*** Exercise material Section Begins ***
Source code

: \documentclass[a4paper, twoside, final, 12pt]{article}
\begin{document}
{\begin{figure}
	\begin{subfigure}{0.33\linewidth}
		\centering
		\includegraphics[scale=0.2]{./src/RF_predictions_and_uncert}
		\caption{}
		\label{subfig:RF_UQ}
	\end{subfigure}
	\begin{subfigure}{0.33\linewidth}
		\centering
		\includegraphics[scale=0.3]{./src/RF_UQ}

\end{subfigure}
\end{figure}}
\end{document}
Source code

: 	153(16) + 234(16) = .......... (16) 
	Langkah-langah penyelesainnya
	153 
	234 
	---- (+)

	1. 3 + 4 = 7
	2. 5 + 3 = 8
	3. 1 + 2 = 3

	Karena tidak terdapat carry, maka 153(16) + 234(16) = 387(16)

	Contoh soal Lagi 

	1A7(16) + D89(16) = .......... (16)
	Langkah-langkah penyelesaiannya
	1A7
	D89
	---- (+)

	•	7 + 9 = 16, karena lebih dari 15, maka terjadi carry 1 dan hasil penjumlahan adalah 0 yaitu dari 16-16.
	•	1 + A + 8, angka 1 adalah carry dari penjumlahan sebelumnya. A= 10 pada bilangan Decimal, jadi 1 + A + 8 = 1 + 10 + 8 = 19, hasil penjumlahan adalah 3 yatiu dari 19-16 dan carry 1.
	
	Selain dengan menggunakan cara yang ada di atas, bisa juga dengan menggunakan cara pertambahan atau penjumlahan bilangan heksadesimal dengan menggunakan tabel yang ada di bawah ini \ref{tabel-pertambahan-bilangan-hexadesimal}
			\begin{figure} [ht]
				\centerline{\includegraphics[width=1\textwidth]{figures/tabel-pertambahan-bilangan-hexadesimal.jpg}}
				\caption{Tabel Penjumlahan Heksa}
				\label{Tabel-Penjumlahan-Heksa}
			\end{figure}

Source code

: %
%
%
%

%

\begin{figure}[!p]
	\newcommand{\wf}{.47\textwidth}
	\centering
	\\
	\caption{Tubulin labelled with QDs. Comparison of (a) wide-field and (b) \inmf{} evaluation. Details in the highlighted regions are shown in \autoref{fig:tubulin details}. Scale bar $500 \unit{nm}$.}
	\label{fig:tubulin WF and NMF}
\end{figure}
*** Exercise material Section Ends ***
▶ _Exercise prompt_:
Recopy the entries above in their entirety, exactly.

▶ _Written solution_:
Source code

: \documentclass[a4paper, twoside, final, 12pt]{article}
\begin{document}
{\begin{figure}
	\begin{subfigure}{0.33\linewidth}
		\centering
		\includegraphics[scale=0.2]{./src/RF_predictions_and_uncert}
		\caption{}
		\label{subfig:RF_UQ}
	\end{subfigure}
	\begin{subfigure}{0.33\linewidth}
		\centering
		\includegraphics[scale=0.3]{./src/RF_UQ}

\end{subfigure}
\end{figure}}
\end{document}
Source code

: 	153(16) + 234(16) = .......... (16) 
	Langkah-langah penyelesainnya
	153 
	234 
	---- (+)

	1. 3 + 4 = 7
	2. 5 + 3 = 8
	3. 1 + 2 = 3

	Karena tidak terdapat carry, maka 153(16) + 234(16) = 387(16)

	Contoh soal Lagi 

	1A7(16) + D89(16) = .......... (16)
	Langkah-langkah penyelesaiannya
	1A7
	D89
	---- (+)

	•	7 + 9 = 16, karena lebih dari 15, maka terjadi carry 1 dan hasil penjumlahan adalah 0 yaitu dari 16-16.
	•	1 + A + 8, angka 1 adalah carry dari penjumlahan sebelumnya. A= 10 pada bilangan Decimal, jadi 1 + A + 8 = 1 + 10 + 8 = 19, hasil penjumlahan adalah 3 yatiu dari 19-16 dan carry 1.
	
	Selain dengan menggunakan cara yang ada di atas, bisa juga dengan menggunakan cara pertambahan atau penjumlahan bilangan heksadesimal dengan menggunakan tabel yang ada di bawah ini \ref{tabel-pertambahan-bilangan-hexadesimal}
			\begin{figure} [ht]
				\centerline{\includegraphics[width=1\textwidth]{figures/tabel-pertambahan-bilangan-hexadesimal.jpg}}
				\caption{Tabel Penjumlahan Heksa}
				\label{Tabel-Penjumlahan-Heksa}
			\end{figure}

Source code

: %
%
%
%

%

\begin{figure}[!p]
	\newcommand{\wf}{.47\textwidth}
	\centering
	\\
	\caption{Tubulin labelled with QDs. Comparison of (a) wide-field and (b) \inmf{} evaluation. Details in the highlighted regions are shown in \autoref{fig:tubulin details}. Scale bar $500 \unit{nm}$.}
	\label{fig:tubulin WF and NMF}
\end{figure}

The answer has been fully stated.